What you should do: Each line of the material must be reproduced exactly; pictures stay out.

Data supplied:
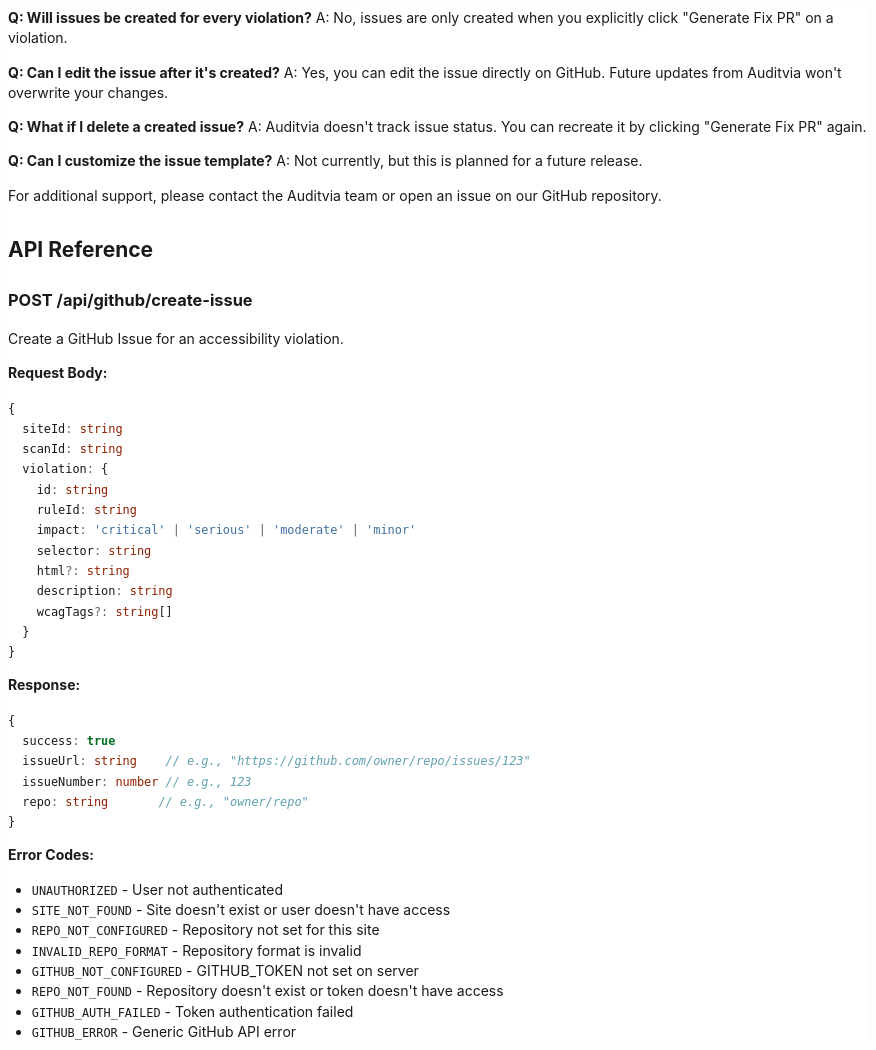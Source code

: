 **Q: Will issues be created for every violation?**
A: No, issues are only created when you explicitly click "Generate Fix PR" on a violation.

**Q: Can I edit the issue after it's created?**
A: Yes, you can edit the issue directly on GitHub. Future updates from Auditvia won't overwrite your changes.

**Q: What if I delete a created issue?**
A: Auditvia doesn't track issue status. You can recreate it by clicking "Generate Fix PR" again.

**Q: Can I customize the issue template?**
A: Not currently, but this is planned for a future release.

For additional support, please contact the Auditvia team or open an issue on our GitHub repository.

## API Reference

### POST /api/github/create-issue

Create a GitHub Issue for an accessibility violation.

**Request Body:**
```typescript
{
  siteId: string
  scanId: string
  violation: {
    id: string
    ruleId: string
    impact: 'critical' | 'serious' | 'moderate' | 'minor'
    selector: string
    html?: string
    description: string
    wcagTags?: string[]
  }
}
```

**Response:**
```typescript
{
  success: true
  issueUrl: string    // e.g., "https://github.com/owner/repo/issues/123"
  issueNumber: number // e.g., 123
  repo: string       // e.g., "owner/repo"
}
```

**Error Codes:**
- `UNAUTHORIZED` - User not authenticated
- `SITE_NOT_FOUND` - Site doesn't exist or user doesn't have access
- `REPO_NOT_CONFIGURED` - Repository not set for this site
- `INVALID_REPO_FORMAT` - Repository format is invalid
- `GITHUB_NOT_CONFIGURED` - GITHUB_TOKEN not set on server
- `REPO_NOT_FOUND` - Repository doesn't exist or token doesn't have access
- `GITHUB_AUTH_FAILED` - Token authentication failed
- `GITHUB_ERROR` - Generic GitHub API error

Written reply:
Source code

: **Q: Will issues be created for every violation?**
A: No, issues are only created when you explicitly click "Generate Fix PR" on a violation.

**Q: Can I edit the issue after it's created?**
A: Yes, you can edit the issue directly on GitHub. Future updates from Auditvia won't overwrite your changes.

**Q: What if I delete a created issue?**
A: Auditvia doesn't track issue status. You can recreate it by clicking "Generate Fix PR" again.

**Q: Can I customize the issue template?**
A: Not currently, but this is planned for a future release.

For additional support, please contact the Auditvia team or open an issue on our GitHub repository.

## API Reference

### POST /api/github/create-issue

Create a GitHub Issue for an accessibility violation.

**Request Body:**
```typescript
{
  siteId: string
  scanId: string
  violation: {
    id: string
    ruleId: string
    impact: 'critical' | 'serious' | 'moderate' | 'minor'
    selector: string
    html?: string
    description: string
    wcagTags?: string[]
  }
}
```

**Response:**
```typescript
{
  success: true
  issueUrl: string    // e.g., "https://github.com/owner/repo/issues/123"
  issueNumber: number // e.g., 123
  repo: string       // e.g., "owner/repo"
}
```

**Error Codes:**
- `UNAUTHORIZED` - User not authenticated
- `SITE_NOT_FOUND` - Site doesn't exist or user doesn't have access
- `REPO_NOT_CONFIGURED` - Repository not set for this site
- `INVALID_REPO_FORMAT` - Repository format is invalid
- `GITHUB_NOT_CONFIGURED` - GITHUB_TOKEN not set on server
- `REPO_NOT_FOUND` - Repository doesn't exist or token doesn't have access
- `GITHUB_AUTH_FAILED` - Token authentication failed
- `GITHUB_ERROR` - Generic GitHub API error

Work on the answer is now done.